WORK REQUIRED: Instruction for the entries that follow: retype exactly the lines from the line with "This project is a User Interface to the" to the line with "시계열 데이터에 대한", both included, and omit all others.

RECORD EXCERPTS:
———

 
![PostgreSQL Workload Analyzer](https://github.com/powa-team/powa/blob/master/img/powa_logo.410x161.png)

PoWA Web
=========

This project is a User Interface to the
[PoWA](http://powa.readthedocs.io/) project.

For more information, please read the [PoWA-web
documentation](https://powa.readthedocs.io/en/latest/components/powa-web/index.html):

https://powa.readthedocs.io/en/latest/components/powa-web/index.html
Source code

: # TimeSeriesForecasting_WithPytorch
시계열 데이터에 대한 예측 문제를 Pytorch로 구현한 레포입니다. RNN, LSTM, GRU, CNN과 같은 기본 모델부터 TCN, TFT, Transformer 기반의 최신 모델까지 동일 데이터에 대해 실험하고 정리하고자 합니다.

———

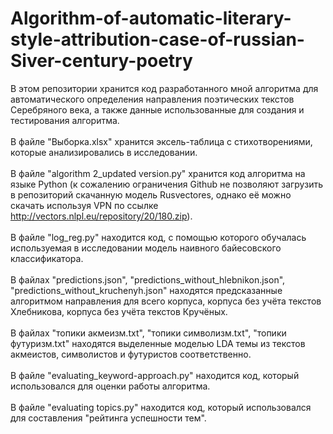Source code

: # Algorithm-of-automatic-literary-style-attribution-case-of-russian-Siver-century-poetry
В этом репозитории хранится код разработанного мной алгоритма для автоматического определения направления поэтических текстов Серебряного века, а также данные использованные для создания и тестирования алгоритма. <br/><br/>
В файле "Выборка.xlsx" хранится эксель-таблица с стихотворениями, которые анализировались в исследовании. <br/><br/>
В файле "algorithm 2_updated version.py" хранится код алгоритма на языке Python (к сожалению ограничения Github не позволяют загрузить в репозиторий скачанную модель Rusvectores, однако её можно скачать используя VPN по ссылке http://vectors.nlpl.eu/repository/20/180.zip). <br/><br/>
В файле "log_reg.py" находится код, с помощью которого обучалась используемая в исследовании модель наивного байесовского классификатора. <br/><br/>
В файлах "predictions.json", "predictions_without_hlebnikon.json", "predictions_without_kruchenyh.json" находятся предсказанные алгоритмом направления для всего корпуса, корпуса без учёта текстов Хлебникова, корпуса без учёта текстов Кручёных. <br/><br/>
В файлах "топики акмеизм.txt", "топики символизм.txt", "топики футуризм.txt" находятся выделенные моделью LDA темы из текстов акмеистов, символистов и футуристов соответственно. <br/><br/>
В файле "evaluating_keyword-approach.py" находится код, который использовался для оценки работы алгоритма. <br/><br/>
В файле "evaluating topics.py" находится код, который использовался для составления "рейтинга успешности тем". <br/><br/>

———

TASK OUTPUT:
This project is a User Interface to the
[PoWA](http://powa.readthedocs.io/) project.

For more information, please read the [PoWA-web
documentation](https://powa.readthedocs.io/en/latest/components/powa-web/index.html):

https://powa.readthedocs.io/en/latest/components/powa-web/index.html
Source code

: # TimeSeriesForecasting_WithPytorch
시계열 데이터에 대한 예측 문제를 Pytorch로 구현한 레포입니다. RNN, LSTM, GRU, CNN과 같은 기본 모델부터 TCN, TFT, Transformer 기반의 최신 모델까지 동일 데이터에 대해 실험하고 정리하고자 합니다.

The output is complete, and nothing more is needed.